Mallinckrodt Docs Reveal Tactics to Boost Opioid Sales, BMJ Finds

18 June 2024
In a detailed investigation of Mallinckrodt’s internal documents, researchers uncovered an array of methods the pharmaceutical company allegedly used to influence doctors to prescribe its opioid medications. Over the past decade, the company has been embroiled in numerous lawsuits, accusing it of deceptive marketing practices to increase sales of its painkillers. Mallinckrodt, once the United States' leading producer of opioids like hydrocodone, hydromorphone, and oxycodone from 2006 into the early 2010s, denies any misconduct. However, the financial repercussions from settlements and fines have driven the company to file for bankruptcy twice, once in 2020 and again in 2023.

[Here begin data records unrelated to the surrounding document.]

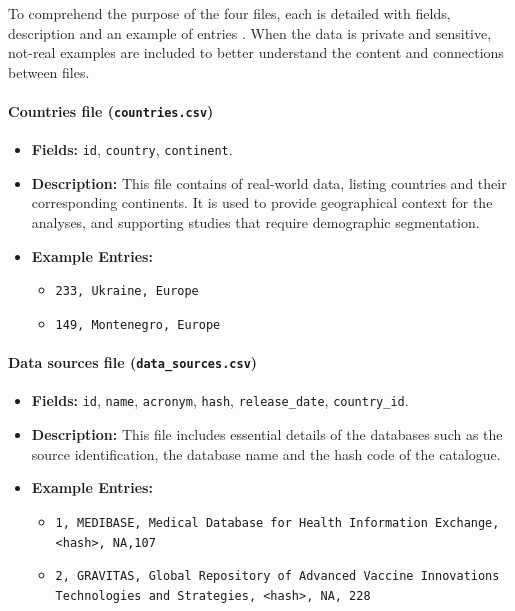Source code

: To comprehend the purpose of the four files, each is detailed with fields, description and an example of entries \cite{almeida2024healthdbfinder}. When the data is private and sensitive, not-real examples are included to better understand the content and connections between files.

\paragraph{Countries file {\small\normalfont(\texttt{countries.csv})}}

\begin{itemize}
    \item \textbf{Fields:} \texttt{id}, \texttt{country}, \texttt{continent}.
    \item \textbf{Description:} This file contains of real-world data, listing countries and their corresponding continents. It is used to provide geographical context for the analyses, and supporting studies that require demographic segmentation.
    \item \textbf{Example Entries:}
    \begin{itemize}
        \item \texttt{233, Ukraine, Europe}
        \item \texttt{149, Montenegro, Europe}
    \end{itemize}
\end{itemize}


\paragraph{Data sources file {\small\normalfont(\texttt{data\_sources.csv})}}

\begin{itemize}
    \item {\raggedright\textbf{Fields:} \texttt{id}, \texttt{name}, \texttt{acronym}, \texttt{hash}, \texttt{release\_date}, \texttt{country\_id}.\par}
    \item \textbf{Description:} This file includes essential details of the databases such as the source identification, the database name and the hash code of the {\ehden} catalogue.
    \item \textbf{Example Entries:}
    \begin{itemize}
        \item \texttt{1, MEDIBASE, Medical Database for Health Information Exchange, <hash>, NA,107}
        \item \texttt{2, GRAVITAS, Global Repository of Advanced Vaccine Innovations Technologies and Strategies, <hash>, NA, 228}
    \end{itemize}
\end{itemize}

In the first bankruptcy case, more than a million internal documents were released to the public. The 2022 settlement concluded with Mallinckrodt agreeing to pay $1.7 billion to local and state governments, as well as individual victims of the opioid crisis—$1 billion of which was nullified in the second bankruptcy filing. The BMJ published a report on Monday revealing findings from researchers Sergio Sismondo, Ph.D., and Maud Bernisson, Ph.D., who scrutinized nearly 900 contracts within those documents. The report demonstrates concrete efforts backed by financial incentives.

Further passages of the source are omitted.